### [WORK REQUEST]
Only the lines with "defined" in them need to be copied from the listing.
DATASET ENTRIES below:
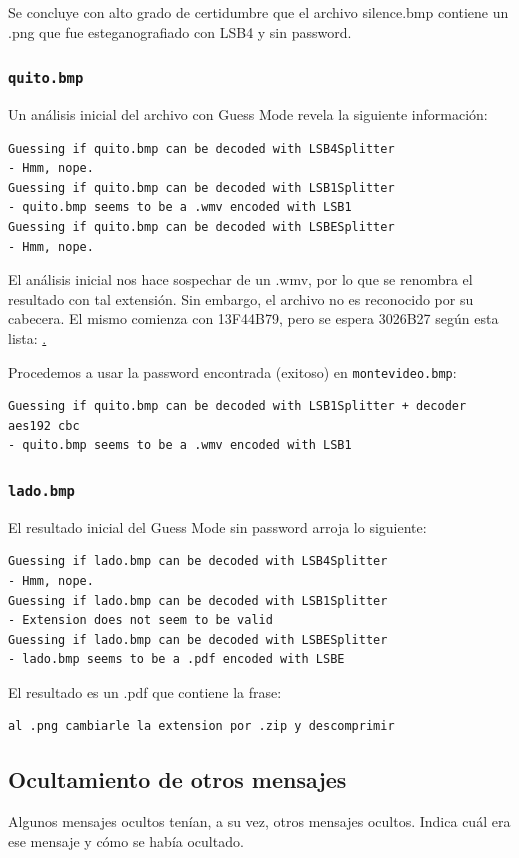 Se concluye con alto grado de certidumbre que el archivo silence.bmp contiene un .png que fue esteganografiado con LSB4 y sin password.

\subsubsection{\texttt{quito.bmp}}
Un análisis inicial del archivo con Guess Mode revela la siguiente información:

\begin{lstlisting}
Guessing if quito.bmp can be decoded with LSB4Splitter
- Hmm, nope.
Guessing if quito.bmp can be decoded with LSB1Splitter
- quito.bmp seems to be a .wmv encoded with LSB1
Guessing if quito.bmp can be decoded with LSBESplitter
- Hmm, nope.
\end{lstlisting}

El análisis inicial nos hace sospechar de un .wmv, por lo que se renombra el resultado con tal extensión. Sin embargo, el archivo no es reconocido por su cabecera. El mismo comienza con 13F44B79, pero se espera 3026B27 según esta lista: \href{https://en.wikipedia.org/wiki/List_of_file_signatures}.

Procedemos a usar la password encontrada (exitoso) en \texttt{montevideo.bmp}:
\begin{lstlisting}
Guessing if quito.bmp can be decoded with LSB1Splitter + decoder aes192 cbc
- quito.bmp seems to be a .wmv encoded with LSB1
\end{lstlisting}

\subsubsection{\texttt{lado.bmp}}
El resultado inicial del Guess Mode sin password arroja lo siguiente:

\begin{lstlisting}
Guessing if lado.bmp can be decoded with LSB4Splitter
- Hmm, nope.
Guessing if lado.bmp can be decoded with LSB1Splitter
- Extension does not seem to be valid
Guessing if lado.bmp can be decoded with LSBESplitter
- lado.bmp seems to be a .pdf encoded with LSBE
\end{lstlisting}

El resultado es un .pdf que contiene la frase:
\begin{lstlisting}
al .png cambiarle la extension por .zip y descomprimir
\end{lstlisting}

\subsection{Ocultamiento de otros mensajes}
\begin{displayquote}
Algunos mensajes ocultos tenían, a su vez, otros mensajes ocultos. Indica cuál era ese mensaje
y cómo se había ocultado.
\end{displayquote}

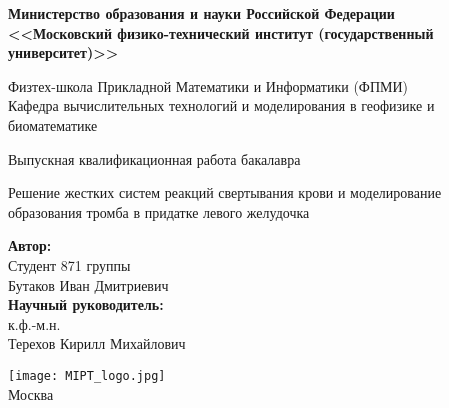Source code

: \begin{center}
    \large\textbf{Министерство образования и науки Российской Федерации \\
    <<Московский физико-технический институт (государственный
    университет)>>} \\
    \vspace{1cm}

    Физтех-школа Прикладной Математики и Информатики (ФПМИ) \\

    Кафедра вычислительных технологий и моделирования в геофизике и биоматематике \\

    \vspace{3em}

    Выпускная квалификационная работа бакалавра
\end{center}

\begin{center}
    \vspace{\fill}
    \LARGE{Решение жестких систем реакций свертывания крови и моделирование образования тромба в придатке левого желудочка}

    \vspace{\fill}
\end{center}


\begin{flushright}
    \textbf{Автор:} \\
    Студент 871 группы \\
    Бутаков Иван Дмитриевич \\
    \vspace{2em}
    \textbf{Научный руководитель:} \\
    к.ф.-м.н. \\
    Терехов Кирилл Михайлович \\
\end{flushright}

\vspace{\fill}

\begin{center}
    \texttt{[image: MIPT\_logo.jpg]}\\
    Москва \the\year{}
\end{center}

\thispagestyle{empty}

\newpage
\setcounter{page}{2}
\fancyfoot[C]{\thepage}
\fancyhead[L]{}
\fancyhead[R]{}
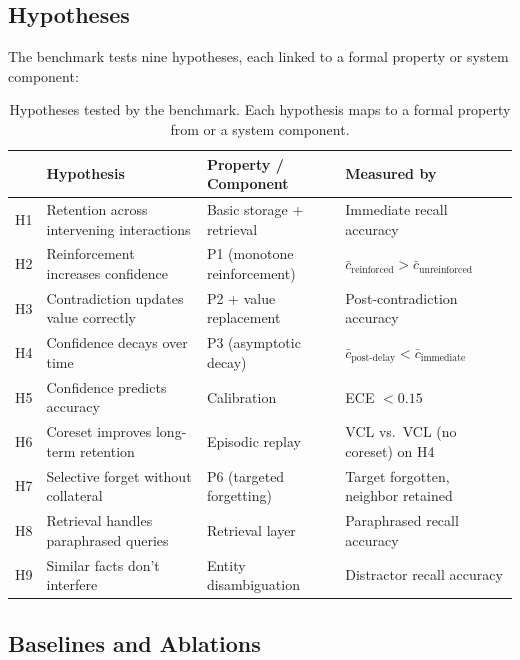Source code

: \subsection{Hypotheses}
\label{sec:hypotheses}

The benchmark tests nine hypotheses, each linked to a formal property or system component:

\begin{table}[t]
  \centering
  \caption{Hypotheses tested by the benchmark. Each hypothesis maps to a formal property from  or a system component.}
  \label{tab:hypotheses}
  \small
  \begin{tabular}{@{}c l l l@{}}
    \toprule
    & \textbf{Hypothesis} & \textbf{Property / Component} & \textbf{Measured by} \\
    \midrule
    \rowcolor{nodeGray}
    H1 & Retention across intervening interactions & Basic storage + retrieval & Immediate recall accuracy \\
    H2 & Reinforcement increases confidence & P1 (monotone reinforcement) & $\bar{c}_{\text{reinforced}} > \bar{c}_{\text{unreinforced}}$ \\
    \rowcolor{nodeGray}
    H3 & Contradiction updates value correctly & P2 + value replacement & Post-contradiction accuracy \\
    H4 & Confidence decays over time & P3 (asymptotic decay) & $\bar{c}_{\text{post-delay}} < \bar{c}_{\text{immediate}}$ \\
    \rowcolor{nodeGray}
    H5 & Confidence predicts accuracy & Calibration & ECE $< 0.15$ \\
    H6 & Coreset improves long-term retention & Episodic replay & VCL vs.\ VCL (no coreset) on H4 \\
    \rowcolor{nodeGray}
    H7 & Selective forget without collateral & P6 (targeted forgetting) & Target forgotten, neighbor retained \\
    H8 & Retrieval handles paraphrased queries & Retrieval layer & Paraphrased recall accuracy \\
    \rowcolor{nodeGray}
    H9 & Similar facts don't interfere & Entity disambiguation & Distractor recall accuracy \\
    \bottomrule
  \end{tabular}
\end{table}


\subsection{Baselines and Ablations}
\label{sec:baselines}

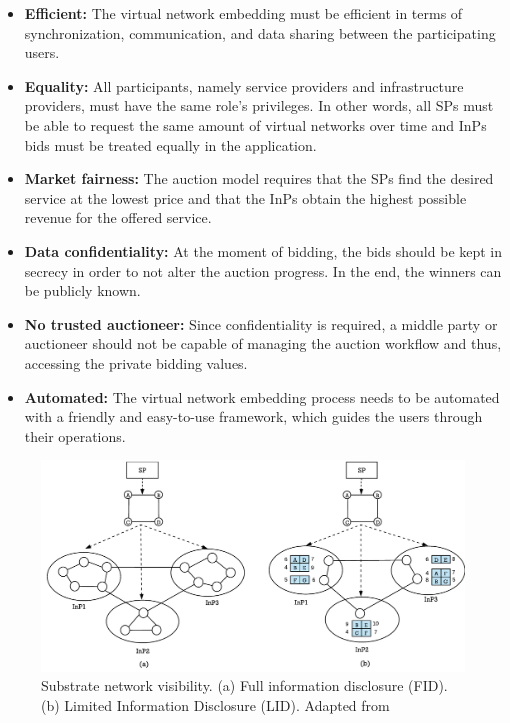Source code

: \begin{itemize}
    \item \textbf{Efficient:} The virtual network embedding must be efficient in terms of synchronization, communication, and data sharing between the participating users.
    \item \textbf{Equality:} All participants, namely service providers and infrastructure providers, must have the same role's privileges. In other words, all SPs must be able to request the same amount of virtual networks over time and InPs bids must be treated equally in the application.
    \item \textbf{Market fairness:} The auction model requires that the SPs find the desired service at the lowest price and that the InPs obtain the highest possible revenue for the offered service.
    \item \textbf{Data confidentiality:} At the moment of bidding, the bids should be kept in secrecy in order to not alter the auction progress. In the end, the winners can be publicly known.
    \item \textbf{No trusted auctioneer:} Since confidentiality is required, a middle party or auctioneer should not be capable of managing the auction workflow and thus, accessing the private bidding values.
     \item \textbf{Automated:} The virtual network embedding process needs to be automated with a friendly and easy-to-use framework, which guides the users through their operations. 
\end{itemize}

\begin{figure}[bth]
	\centering
	\includegraphics[width=1\linewidth]{gfx/Problem}    
  	\caption{Substrate network visibility. (a) Full information disclosure (FID). (b) Limited Information Disclosure (LID). Adapted from \citep{dietrich2015multi}}
  	\label{fig:problem}
\end{figure}

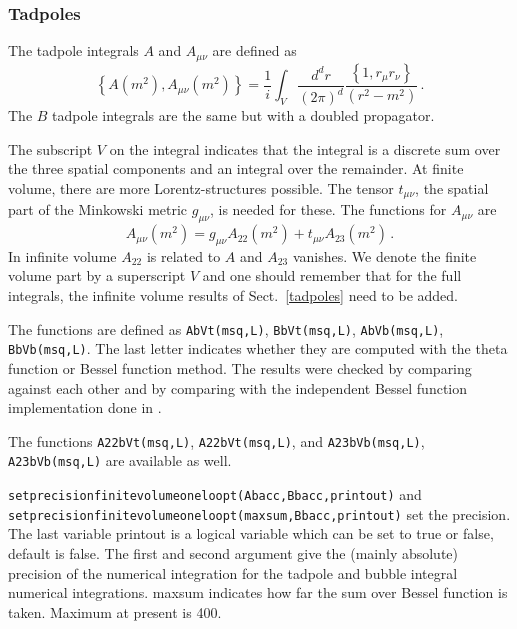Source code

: \documentclass[12pt,a4paper]{article}
\begin{document}
\subsubsection{Tadpoles}

The tadpole integrals $A$ and $A_{\mu\nu}$ are defined as
\begin{equation}
\left\{A(m^2),A_{\mu\nu}(m^2)\right\}
 = \frac{1}{i}\int_V\frac{d^d r}{(2\pi)^d}
\frac{\left\{1,r_\mu r_\nu\right\}}{(r^2-m^2)}\,.
\end{equation}
The $B$ tadpole integrals are the same but with a doubled propagator.

The subscript $V$ on the integral indicates that the integral is a discrete
sum over the three spatial components and an integral over the remainder. 
At finite volume, there are more Lorentz-structures possible. 
The tensor $t_{\mu\nu}$, the spatial part of the Minkowski metric
$g_{\mu\nu}$, is needed for these.
The functions for $A_{\mu\nu}$ are
\begin{equation}
A_{\mu\nu}(m^2) = g_{\mu\nu}A_{22}(m^2)+t_{\mu\nu}A_{23}(m^2)\,.
\end{equation}
In infinite volume $A_{22}$ is related to $A$ and $A_{23}$ vanishes.
We denote the finite volume part by a superscript $V$ and
one should remember that for the full integrals, the infinite volume results
of Sect.~\ref{tadpoles} need to be added.

The functions are defined as \texttt{AbVt(msq,L)},  \texttt{BbVt(msq,L)},
 \texttt{AbVb(msq,L)}, \texttt{BbVb(msq,L)}. The last letter
indicates whether they are computed with the theta function or Bessel
function method.
The results were checked by comparing against each other and
by comparing with the independent Bessel function implementation done in
\cite{Bijnens:2006ve}.

The functions
\texttt{A22bVt(msq,L)},  \texttt{A22bVt(msq,L)},
and \texttt{A23bVb(msq,L)}, \texttt{A23bVb(msq,L)} are available as well.

\texttt{setprecisionfinitevolumeoneloopt(Abacc,Bbacc,printout)}
and\\ \texttt{setprecisionfinitevolumeoneloopt(maxsum,Bbacc,printout)}
set the precision.
The last variable printout is a logical variable which can be set to
true or false, default is false. The first and second argument give the
(mainly absolute) precision of the numerical integration for the
tadpole and bubble integral numerical integrations.
maxsum indicates how far the sum over Bessel function is taken.
Maximum at present is 400.
\end{document}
End of DATASET ENTRIES.
### [SOLUTION TO THIS TASK]
The tadpole integrals $A$ and $A_{\mu\nu}$ are defined as
The functions are defined as \texttt{AbVt(msq,L)},  \texttt{BbVt(msq,L)},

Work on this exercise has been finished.